It should, according to the agency’s contract with the consultant who did the work we want to see.
The agency says the work remains in the hands of Keyser Marston Associates, CCDC’s primary consultant studying if downtown had enough blight to justify continued property tax subsidies.
CCDC cancelled the study after late-night state legislation passed in October continued downtown subsidies for an additional two decades, circumventing the public process that was underway. CCDC paid Keyser Marston and a consultant working for the company more than $100,000 before the work stopped.
Keyser Marston’s work could go a long way toward legitimizing the legislation that will funnel more than an estimated $1 billion in future downtown property taxes that could otherwise have gone to local schools, the county and the city’s day-to-day operating budget. If the documents prove blight, then legislation would have some firm grounding. If not, then redevelopment would continue despite there being little rationale for it.
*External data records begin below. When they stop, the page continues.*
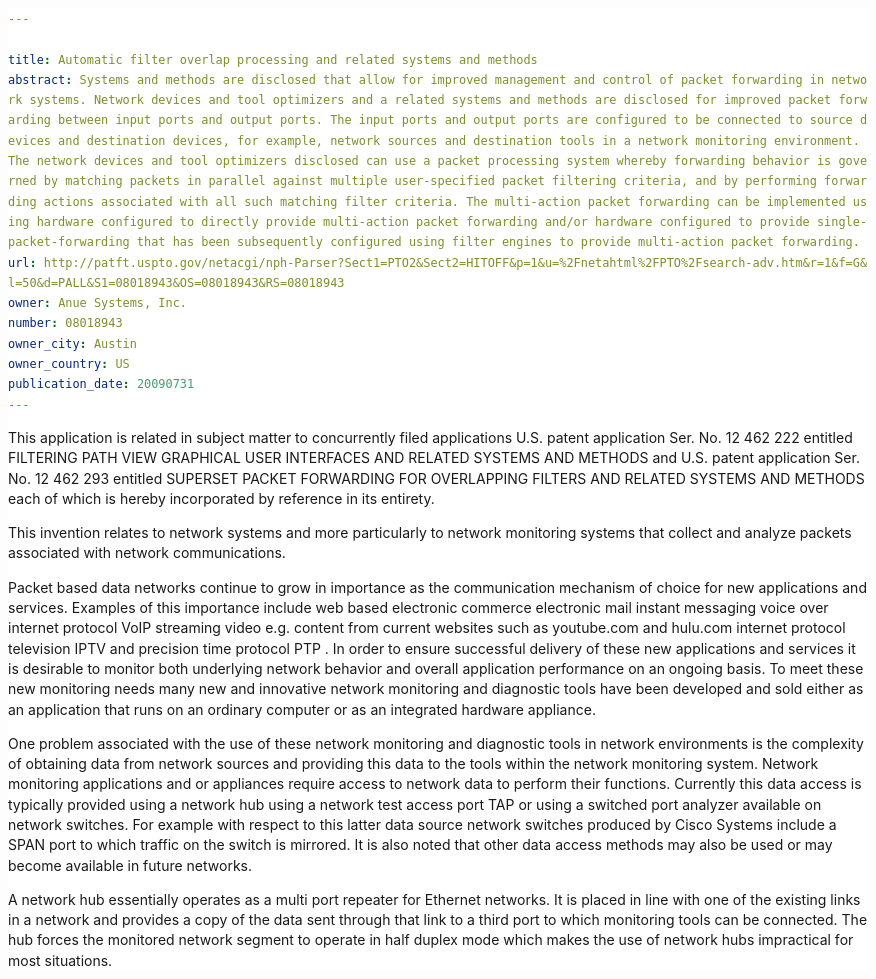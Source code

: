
 ```yaml
---

title: Automatic filter overlap processing and related systems and methods
abstract: Systems and methods are disclosed that allow for improved management and control of packet forwarding in network systems. Network devices and tool optimizers and a related systems and methods are disclosed for improved packet forwarding between input ports and output ports. The input ports and output ports are configured to be connected to source devices and destination devices, for example, network sources and destination tools in a network monitoring environment. The network devices and tool optimizers disclosed can use a packet processing system whereby forwarding behavior is governed by matching packets in parallel against multiple user-specified packet filtering criteria, and by performing forwarding actions associated with all such matching filter criteria. The multi-action packet forwarding can be implemented using hardware configured to directly provide multi-action packet forwarding and/or hardware configured to provide single-packet-forwarding that has been subsequently configured using filter engines to provide multi-action packet forwarding.
url: http://patft.uspto.gov/netacgi/nph-Parser?Sect1=PTO2&Sect2=HITOFF&p=1&u=%2Fnetahtml%2FPTO%2Fsearch-adv.htm&r=1&f=G&l=50&d=PALL&S1=08018943&OS=08018943&RS=08018943
owner: Anue Systems, Inc.
number: 08018943
owner_city: Austin
owner_country: US
publication_date: 20090731
---
```

This application is related in subject matter to concurrently filed applications U.S. patent application Ser. No. 12 462 222 entitled FILTERING PATH VIEW GRAPHICAL USER INTERFACES AND RELATED SYSTEMS AND METHODS and U.S. patent application Ser. No. 12 462 293 entitled SUPERSET PACKET FORWARDING FOR OVERLAPPING FILTERS AND RELATED SYSTEMS AND METHODS each of which is hereby incorporated by reference in its entirety.

This invention relates to network systems and more particularly to network monitoring systems that collect and analyze packets associated with network communications.

Packet based data networks continue to grow in importance as the communication mechanism of choice for new applications and services. Examples of this importance include web based electronic commerce electronic mail instant messaging voice over internet protocol VoIP streaming video e.g. content from current websites such as youtube.com and hulu.com internet protocol television IPTV and precision time protocol PTP . In order to ensure successful delivery of these new applications and services it is desirable to monitor both underlying network behavior and overall application performance on an ongoing basis. To meet these new monitoring needs many new and innovative network monitoring and diagnostic tools have been developed and sold either as an application that runs on an ordinary computer or as an integrated hardware appliance.

One problem associated with the use of these network monitoring and diagnostic tools in network environments is the complexity of obtaining data from network sources and providing this data to the tools within the network monitoring system. Network monitoring applications and or appliances require access to network data to perform their functions. Currently this data access is typically provided using a network hub using a network test access port TAP or using a switched port analyzer available on network switches. For example with respect to this latter data source network switches produced by Cisco Systems include a SPAN port to which traffic on the switch is mirrored. It is also noted that other data access methods may also be used or may become available in future networks.

A network hub essentially operates as a multi port repeater for Ethernet networks. It is placed in line with one of the existing links in a network and provides a copy of the data sent through that link to a third port to which monitoring tools can be connected. The hub forces the monitored network segment to operate in half duplex mode which makes the use of network hubs impractical for most situations.
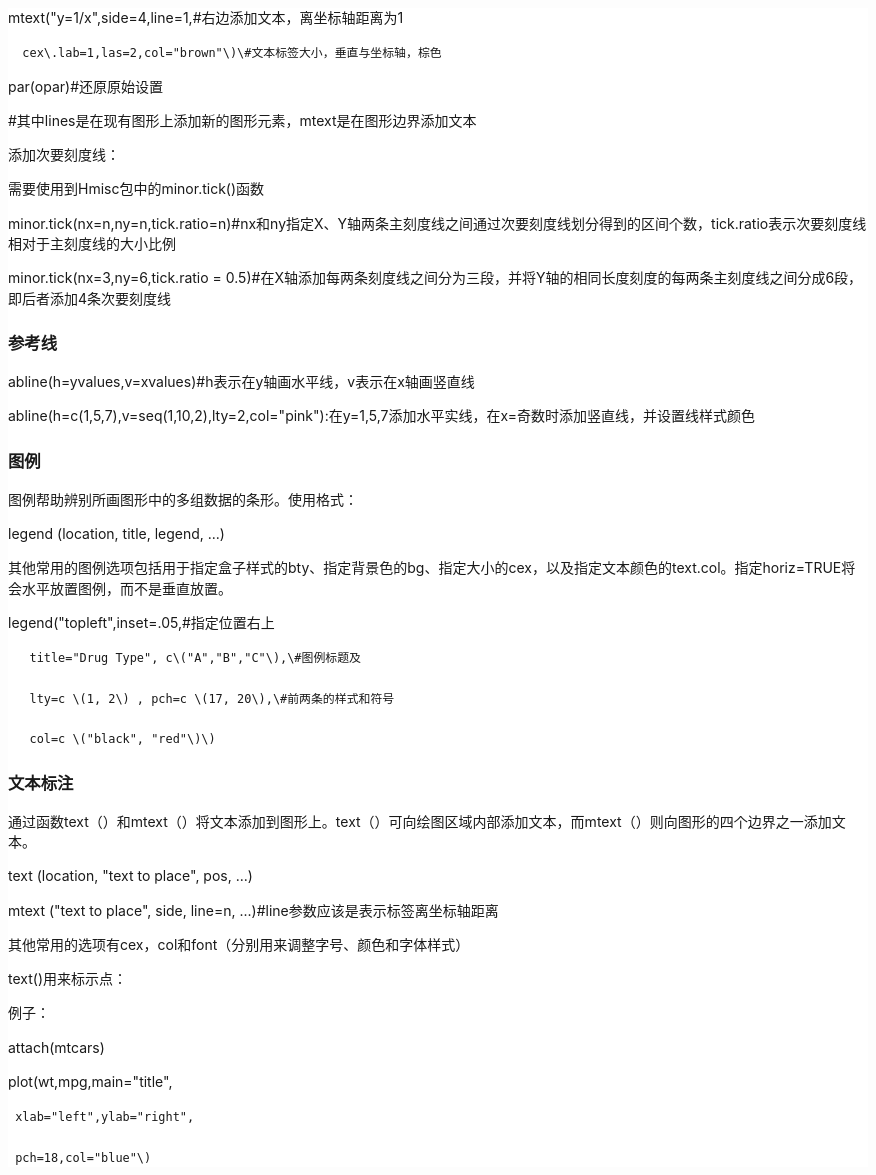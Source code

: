 mtext\("y=1/x",side=4,line=1,\#右边添加文本，离坐标轴距离为1

      cex\.lab=1,las=2,col="brown"\)\#文本标签大小，垂直与坐标轴，棕色

par\(opar\)\#还原原始设置

\#其中lines是在现有图形上添加新的图形元素，mtext是在图形边界添加文本

添加次要刻度线：

需要使用到Hmisc包中的minor\.tick\(\)函数

minor\.tick\(nx=n,ny=n,tick\.ratio=n\)\#nx和ny指定X、Y轴两条主刻度线之间通过次要刻度线划分得到的区间个数，tick\.ratio表示次要刻度线相对于主刻度线的大小比例

minor\.tick\(nx=3,ny=6,tick\.ratio = 0\.5\)\#在X轴添加每两条刻度线之间分为三段，并将Y轴的相同长度刻度的每两条主刻度线之间分成6段，即后者添加4条次要刻度线

### 参考线

abline\(h=yvalues,v=xvalues\)\#h表示在y轴画水平线，v表示在x轴画竖直线

abline\(h=c\(1,5,7\),v=seq\(1,10,2\),lty=2,col="pink"\):在y=1,5,7添加水平实线，在x=奇数时添加竖直线，并设置线样式颜色

### 图例

图例帮助辨别所画图形中的多组数据的条形。使用格式：

legend \(location, title, legend, \.\.\.\)

其他常用的图例选项包括用于指定盒子样式的bty、指定背景色的bg、指定大小的cex，以及指定文本颜色的text\.col。指定horiz=TRUE将会水平放置图例，而不是垂直放置。

legend\("topleft",inset=\.05,\#指定位置右上

       title="Drug Type", c\("A","B","C"\),\#图例标题及

       lty=c \(1, 2\) , pch=c \(17, 20\),\#前两条的样式和符号

       col=c \("black", "red"\)\)

### 文本标注

通过函数text（）和mtext（）将文本添加到图形上。text（）可向绘图区域内部添加文本，而mtext（）则向图形的四个边界之一添加文本。

text \(location, "text to place", pos, \.\.\.\) 

mtext \("text to place", side, line=n, \.\.\.\)\#line参数应该是表示标签离坐标轴距离

其他常用的选项有cex，col和font（分别用来调整字号、颜色和字体样式）

text\(\)用来标示点：

例子：

attach\(mtcars\)

plot\(wt,mpg,main="title",

     xlab="left",ylab="right",

     pch=18,col="blue"\)
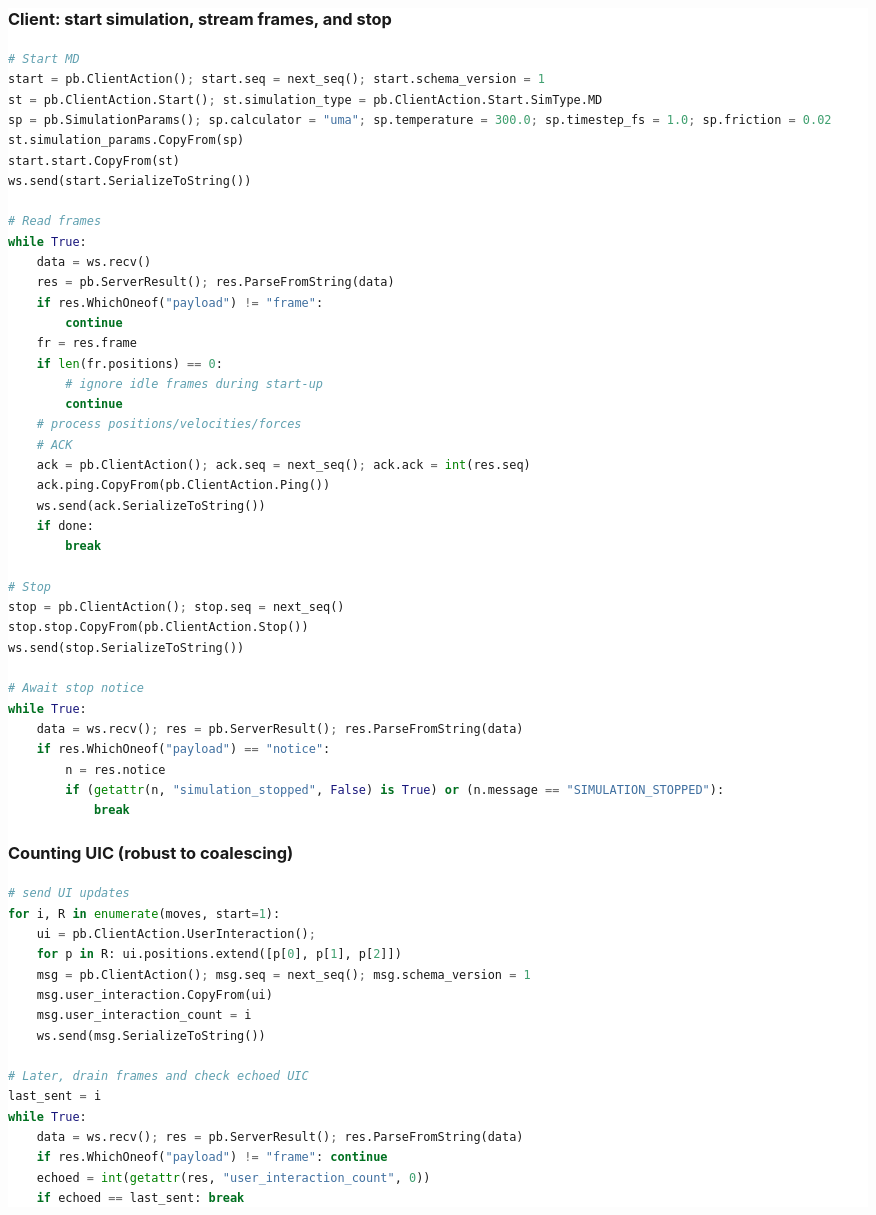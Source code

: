 ### Client: start simulation, stream frames, and stop

```python
# Start MD
start = pb.ClientAction(); start.seq = next_seq(); start.schema_version = 1
st = pb.ClientAction.Start(); st.simulation_type = pb.ClientAction.Start.SimType.MD
sp = pb.SimulationParams(); sp.calculator = "uma"; sp.temperature = 300.0; sp.timestep_fs = 1.0; sp.friction = 0.02
st.simulation_params.CopyFrom(sp)
start.start.CopyFrom(st)
ws.send(start.SerializeToString())

# Read frames
while True:
    data = ws.recv()
    res = pb.ServerResult(); res.ParseFromString(data)
    if res.WhichOneof("payload") != "frame":
        continue
    fr = res.frame
    if len(fr.positions) == 0:
        # ignore idle frames during start-up
        continue
    # process positions/velocities/forces
    # ACK
    ack = pb.ClientAction(); ack.seq = next_seq(); ack.ack = int(res.seq)
    ack.ping.CopyFrom(pb.ClientAction.Ping())
    ws.send(ack.SerializeToString())
    if done:
        break

# Stop
stop = pb.ClientAction(); stop.seq = next_seq()
stop.stop.CopyFrom(pb.ClientAction.Stop())
ws.send(stop.SerializeToString())

# Await stop notice
while True:
    data = ws.recv(); res = pb.ServerResult(); res.ParseFromString(data)
    if res.WhichOneof("payload") == "notice":
        n = res.notice
        if (getattr(n, "simulation_stopped", False) is True) or (n.message == "SIMULATION_STOPPED"):
            break
```

### Counting UIC (robust to coalescing)

```python
# send UI updates
for i, R in enumerate(moves, start=1):
    ui = pb.ClientAction.UserInteraction();
    for p in R: ui.positions.extend([p[0], p[1], p[2]])
    msg = pb.ClientAction(); msg.seq = next_seq(); msg.schema_version = 1
    msg.user_interaction.CopyFrom(ui)
    msg.user_interaction_count = i
    ws.send(msg.SerializeToString())

# Later, drain frames and check echoed UIC
last_sent = i
while True:
    data = ws.recv(); res = pb.ServerResult(); res.ParseFromString(data)
    if res.WhichOneof("payload") != "frame": continue
    echoed = int(getattr(res, "user_interaction_count", 0))
    if echoed == last_sent: break
```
Fortunately, there are rules laying out exactly what would happen to that work if CCDC ended the Keyser Marston contract.
CCDC had to give Keyser Marston 30 days notice that the agency was terminating the contract. After that, the consultant’s work became CCDC’s property. From the contract:
Prior to the effective date of termination, Consultant shall complete any and all additional work necessary for the orderly filing of documents and closing of Consultant’s Professional Services under this Agreement and shall deliver to the Corporation all maps, reports, letters, drawings, plans, calculations, specifications and other documents or records related to Consultant’s Professional Services. (emphasis added)
In short, the contract says the consultant’s work becomes CCDC’s property if the contract is terminated. If that’s happened, CCDC has no excuse for not having the documents.
To be sure, at this point I’m not entirely clear about the contract’s status. CCDC has said that it “cancelled” the contract. But the contract spells out different rules if the contract was officially terminated or merely suspended.
I’ve emailed CCDC Vice President Jeff Graham and spokesman Derek Danziger with questions about the contract’s status.